Ian,

Ian G wrote:

The part means that the new CRL could de-include the root, thus
un-revoking it.  So we would need:

  * a root revocation is to be cached and not replaced.

Which is something completely foreign to any PKIX standards today. There is no persistence of any revocation information. Most software does not even have it, certainly not for OCSP, and even CRLs are often fetched into RAM only and then discarded when the software exits.

The PKIX standards explicitly require that current revocation always be retrievable at any time for unexpired certificates. I think that's a very reasonable requirement.

What about the case where somebody installs old software that contains a revoked root ? How does he get the suicide note ?

If you are going to define suicide notes, you will have to ensure that somebody is keeping track of all of them, and that software can get to them again at any time.

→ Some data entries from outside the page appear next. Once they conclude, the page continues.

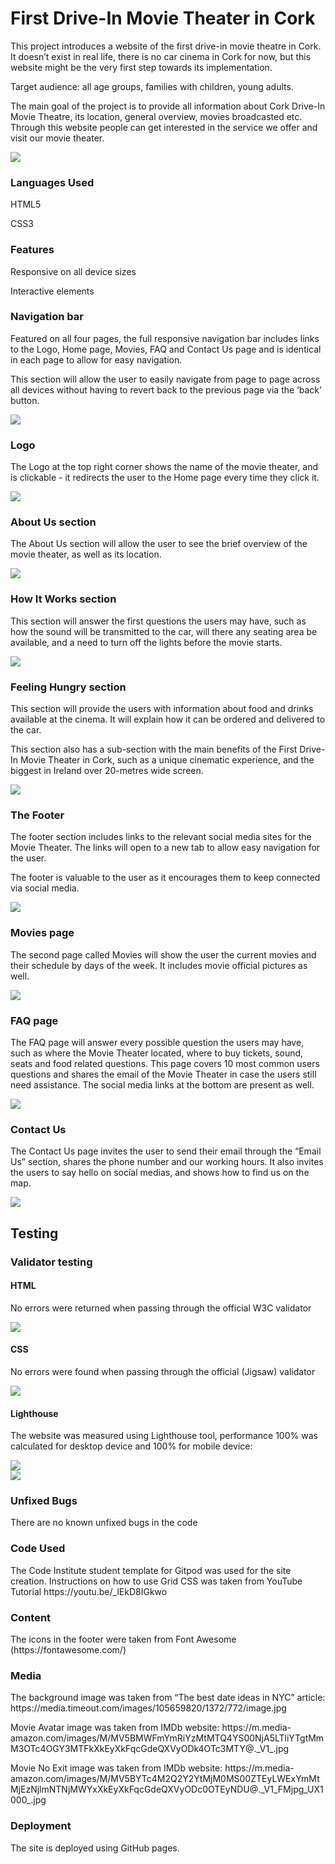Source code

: <h1>First Drive-In Movie Theater in Cork</h1>

<p>This project introduces a website of the first drive-in movie theatre in Cork. It doesn’t exist in real life, there is no car cinema in Cork for now, but this website might be the very first step towards its implementation.</p>
<p>Target audience: all age groups, families with children, young adults.</p>
<p>The main goal of the project is to provide all information about Cork Drive-In Movie Theatre, its location, general overview, movies broadcasted etc. Through this website people can get interested in the service we offer and visit our movie theater.</p>

<img src="./css/images-readme/devices.jpg">

<h3>Languages Used</h3>
<p>HTML5</p>
<p>CSS3</p>

<h3>Features</h3>
<p>Responsive on all device sizes</p>
<p>Interactive elements</p>

<h3>Navigation bar</h3>
<p>Featured on all four pages, the full responsive navigation bar includes links to the Logo, Home page, Movies, FAQ and Contact Us page and is identical in each page to allow for easy navigation.</p>
<p>This section will allow the user to easily navigate from page to page across all devices without having to revert back to the previous page via the ‘back’ button.</p>

<img src="./css/images-readme/menu.jpg">

<h3>Logo</h3>
<p>The Logo at the top right corner shows the name of the movie theater, and is clickable - it redirects the user to the Home page every time they click it.</p>

<img src="./css/images-readme/logo.jpg">

<h3>About Us section</h3>
<p>The About Us section will allow the user to see the brief overview of the movie theater, as well as its location.</p>

<img src="./css/images-readme/aboutus.jpg">

<h3>How It Works section</h3>
<p>This section will answer the first questions the users may have, such as how the sound will be transmitted to the car, will there any seating area be available, and a need to turn off the lights before the movie starts.</p>

<img src="./css/images-readme/hiw.jpg">

<h3>Feeling Hungry section</h3>
<p>This section will provide the users with information about food and drinks available at the cinema. It will explain how it can be ordered and delivered to the car.</p>
<p>This section also has a sub-section with the main benefits of the First Drive-In Movie Theater in Cork, such as a unique cinematic experience, and the biggest in Ireland over 20-metres wide screen.</p>

<img src="./css/images-readme/food.jpg">

<h3>The Footer</h3>
<p>The footer section includes links to the relevant social media sites for the Movie Theater. The links will open to a new tab to allow easy navigation for the user.</p>
<p>The footer is valuable to the user as it encourages them to keep connected via social media.</p>

<img src="./css/images-readme/sm.jpg">

<h3>Movies page</h3>
<p>The second page called Movies will show the user the current movies and their schedule by days of the week. It includes movie official pictures as well.</p>

<img src="./css/images-readme/movies.jpg">

<h3>FAQ page</h3>
<p>The FAQ page will answer every possible question the users may have, such as where the Movie Theater located, where to buy tickets, sound, seats and food related questions. This page covers 10 most common users questions and shares the email of the Movie Theater in case the users still need assistance. The social media links at the bottom are present as well.</p>

<img src="./css/images-readme/faq.jpg">

<h3>Contact Us</h3>
<p>The Contact Us page invites the user to send their email through the “Email Us” section, shares the phone number and our working hours. It also invites the users to say hello on social medias, and shows how to find us on the map.</p>

<img src="./css/images-readme/contacts.jpg">

<h2>Testing</h2>

<h3>Validator testing</h3>
<h4>HTML</h4>
<p>No errors were returned when passing through the official W3C validator</p>

<img src="./css/images-readme/html-test.jpg">

<h4>CSS</h4>
<p>No errors were found when passing through the official (Jigsaw) validator</p>

<img src="./css/images-readme/css-test.jpg">

<h4>Lighthouse</h4>
<p>The website was measured using Lighthouse tool, performance 100% was calculated for desktop device and 100% for mobile device:</p>

<img src="./css/images-readme/lhd.jpg">
<br>
<img src="./css/images-readme/lhm.jpg">

<h3>Unfixed Bugs</h3>
<p>There are no known unfixed bugs in the code</p>

<h3>Code Used</h3>
<p>The Code Institute student template for Gitpod was used for the site creation.
Instructions on how to use Grid CSS was taken from YouTube Tutorial https://youtu.be/_lEkD8IGkwo </p>

<h3>Content</h3>
<p>The icons in the footer were taken from Font Awesome (https://fontawesome.com/) </p>

<h3>Media</h3>
<p>The background image was taken from “The best date ideas in NYC” article: https://media.timeout.com/images/105659820/1372/772/image.jpg</p>
<p>Movie Avatar image was taken from IMDb website: https://m.media-amazon.com/images/M/MV5BMWFmYmRiYzMtMTQ4YS00NjA5LTliYTgtMmM3OTc4OGY3MTFkXkEyXkFqcGdeQXVyODk4OTc3MTY@._V1_.jpg</p>
<p>Movie No Exit image was taken from IMDb website: https://m.media-amazon.com/images/M/MV5BYTc4M2Q2Y2YtMjM0MS00ZTEyLWExYmMtMjEzNjlmNTNjMWYxXkEyXkFqcGdeQXVyODc0OTEyNDU@._V1_FMjpg_UX1000_.jpg</p>

<h3>Deployment</h3>
<p>The site is deployed using GitHub pages.</p>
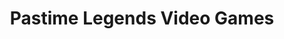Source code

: ---
title: "Pastime Legends Video Games"
url: /troy/pastime-legends-video-games/
shop: video games
---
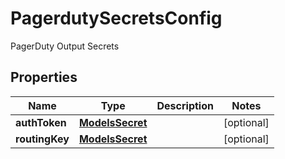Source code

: 

# PagerdutySecretsConfig

PagerDuty Output Secrets

## Properties

| Name | Type | Description | Notes |
|------------ | ------------- | ------------- | -------------|
|**authToken** | [**ModelsSecret**](ModelsSecret.md) |  |  [optional] |
|**routingKey** | [**ModelsSecret**](ModelsSecret.md) |  |  [optional] |



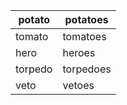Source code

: 
| potato  | potatoes  |
| ------- | --------- |
| tomato  | tomatoes  |
| hero    | heroes    |
| torpedo | torpedoes |
| veto    | vetoes    |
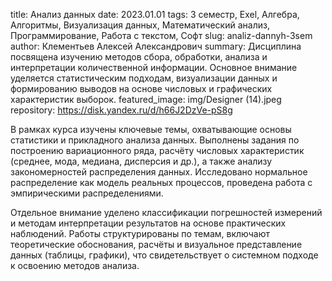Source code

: title: Анализ данных
date: 2023.01.01
tags: 3 семестр, Exel, Алгебра, Алгоритмы, Визуализация данных, Математический анализ, Программирование, Работа с текстом, Софт
slug: analiz-dannyh-3sem
author: Клементьев Алексей Александрович
summary: Дисциплина посвящена изучению методов сбора, обработки, анализа и интерпретации количественной информации. Основное внимание уделяется статистическим подходам, визуализации данных и формированию выводов на основе числовых и графических характеристик выборок.
featured_image: img/Designer (14).jpeg
repository: https://disk.yandex.ru/d/h66J2DzVe-pS8g

В рамках курса изучены ключевые темы, охватывающие основы статистики и прикладного анализа данных. Выполнены задания по построению вариационного ряда, расчёту числовых характеристик (среднее, мода, медиана, дисперсия и др.), а также анализу закономерностей распределения данных. Исследовано нормальное распределение как модель реальных процессов, проведена работа с эмпирическими распределениями.
Отдельное внимание уделено классификации погрешностей измерений и методам интерпретации результатов на основе практических наблюдений. Работы структурированы по темам, включают теоретические обоснования, расчёты и визуальное представление данных (таблицы, графики), что свидетельствует о системном подходе к освоению методов анализа.

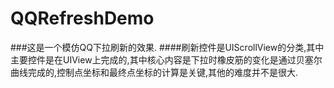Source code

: # QQRefreshDemo
###这是一个模仿QQ下拉刷新的效果.
####刷新控件是UIScrollView的分类,其中主要控件是在UIView上完成的,其中核心内容是下拉时橡皮筋的变化是通过贝塞尔曲线完成的,控制点坐标和最终点坐标的计算是关键,其他的难度并不是很大.

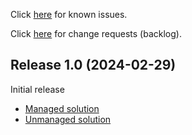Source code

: Click [here](https://www.formsandflows.nl/redirects/spot-github-known-issues) for known issues.

Click [here](https://www.formsandflows.nl/redirects/spot-github-backlog) for change requests (backlog).

## Release 1.0 (2024-02-29)

Initial release

* [Managed solution](https://github.com/formsandflows/SPOT/raw/main/Releases/SPOT_1.0_Managed.zip)
* [Unmanaged solution](https://github.com/formsandflows/SPOT/raw/main/Releases/SPOT_1.0_Unmanaged.zip)
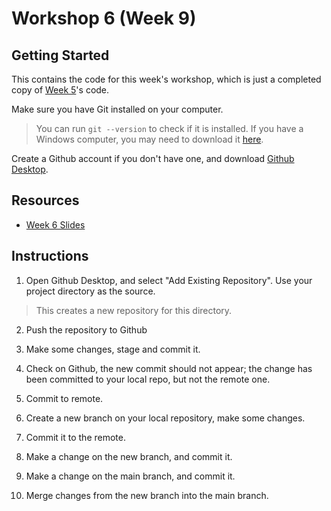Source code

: # Workshop 6 (Week 9)

## Getting Started

This contains the code for this week's workshop, which is just a completed copy of [Week 5](https://github.com/cruizeship/devx-week5)'s code.

Make sure you have Git installed on your computer.

> You can run `git --version` to check if it is installed.
> If you have a Windows computer, you may need to download it [here](https://git-scm.com/downloads/win).

Create a Github account if you don't have one, and download [Github Desktop](https://desktop.github.com/download/).


## Resources

- [Week 6 Slides](https://docs.google.com/presentation/d/1LNPyD2AP4cg4DHlInmvBMYwRBlWt7MeGgXtKohF4WeE/edit?usp=sharing)


## Instructions

1. Open Github Desktop, and select "Add Existing Repository". Use your project directory as the source.

> This creates a new repository for this directory.

2. Push the repository to Github

3. Make some changes, stage and commit it.

4. Check on Github, the new commit should not appear; the change has been committed to your local repo, but not the remote one.

5. Commit to remote.

6. Create a new branch on your local repository, make some changes.

7. Commit it to the remote.

8. Make a change on the new branch, and commit it.

9. Make a change on the main branch, and commit it.

10. Merge changes from the new branch into the main branch.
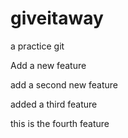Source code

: # giveitaway

a practice git

Add a new feature

add a second new feature

added a third feature 

this is the fourth feature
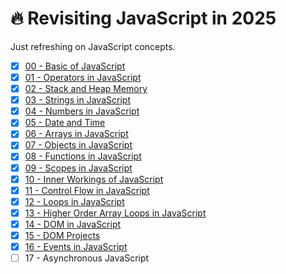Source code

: # 🔥 Revisiting JavaScript in 2025

Just refreshing on JavaScript concepts.

- [x] [00 - Basic of JavaScript](./00-basics/README.md)
- [x] [01 - Operators in JavaScript](./01-operators/README.md)
- [x] [02 - Stack and Heap Memory](./02-memory/README.md)
- [x] [03 - Strings in JavaScript](./03-strings/README.md)
- [x] [04 - Numbers in JavaScript](./04-numbers/README.md)
- [x] [05 - Date and Time](./05-date-time/README.md)
- [x] [06 - Arrays in JavaScript](./06-arrays/README.md)
- [x] [07 - Objects in JavaScript](./07-objects/README.md)
- [x] [08 - Functions in JavaScript](./08-functions/README.md)
- [x] [09 - Scopes in JavaScript](./09-scopes/README.md)
- [x] [10 - Inner Workings of JavaScript](./10-inner-workings/README.md)
- [x] [11 - Control Flow in JavaScript](./11-control-flow/README.md)
- [x] [12 - Loops in JavaScript](./12-loops/README.md)
- [x] [13 - Higher Order Array Loops in JavaScript](./13-higher-order-array-loops/README.md)
- [x] [14 - DOM in JavaScript](./14-dom/README.md)
- [x] [15 - DOM Projects](./15-dom-projects/README.md)
- [x] [16 - Events in JavaScript](./16-events/README.md)
- [ ] 17 - Asynchronous JavaScript
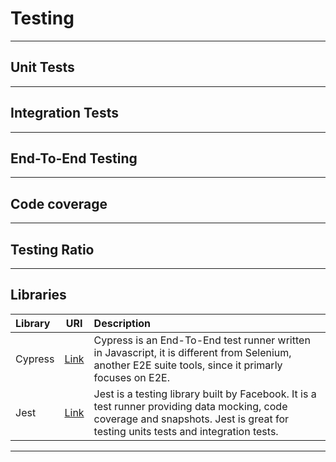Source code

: # Testing

<hr/>

## Unit Tests

<hr/>

## Integration Tests

<hr/>

## End-To-End Testing

<hr/>

## Code coverage

<hr/>

## Testing Ratio

<hr/>

## Libraries

| Library |               URI               | Description                                                                                                                                                                        |
| :------ | :-----------------------------: | :--------------------------------------------------------------------------------------------------------------------------------------------------------------------------------- |
| Cypress | [Link](https://www.cypress.io/) | Cypress is an End-To-End test runner written in Javascript, it is different from Selenium, another E2E suite tools, since it primarly focuses on E2E.                              |
| Jest    |   [Link](https://jestjs.io/)    | Jest is a testing library built by Facebook. It is a test runner providing data mocking, code coverage and snapshots. Jest is great for testing units tests and integration tests. |

<hr/>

How do we revoke Mozilla's root?

By updating mozilla software :)

How does the CRL / OCSP get delivered / run?  Are we now asking each
certificate check to also chain up and check two or more OCSPs?

Can we eliminate the whole CA notion by just using a single sig over
the list from a "root" ... and just deliver signed updates?

Have you read RFC3280 ?

But if that is the case, then you don't need the cert, just the key,
because you can get all the content info in the online revocation
checkup.

Wrong. Multiple certs can use the same public key in X509, and frequently do, especially in cases of cross-certification.
Thus you cannot retrieve everything else just from the key.

Also, even if it could be done, it would be much more of a strain on the network to retrieve the whole cert content than just sending the serial number and obtaining a status code + revocation reason as OCSP does.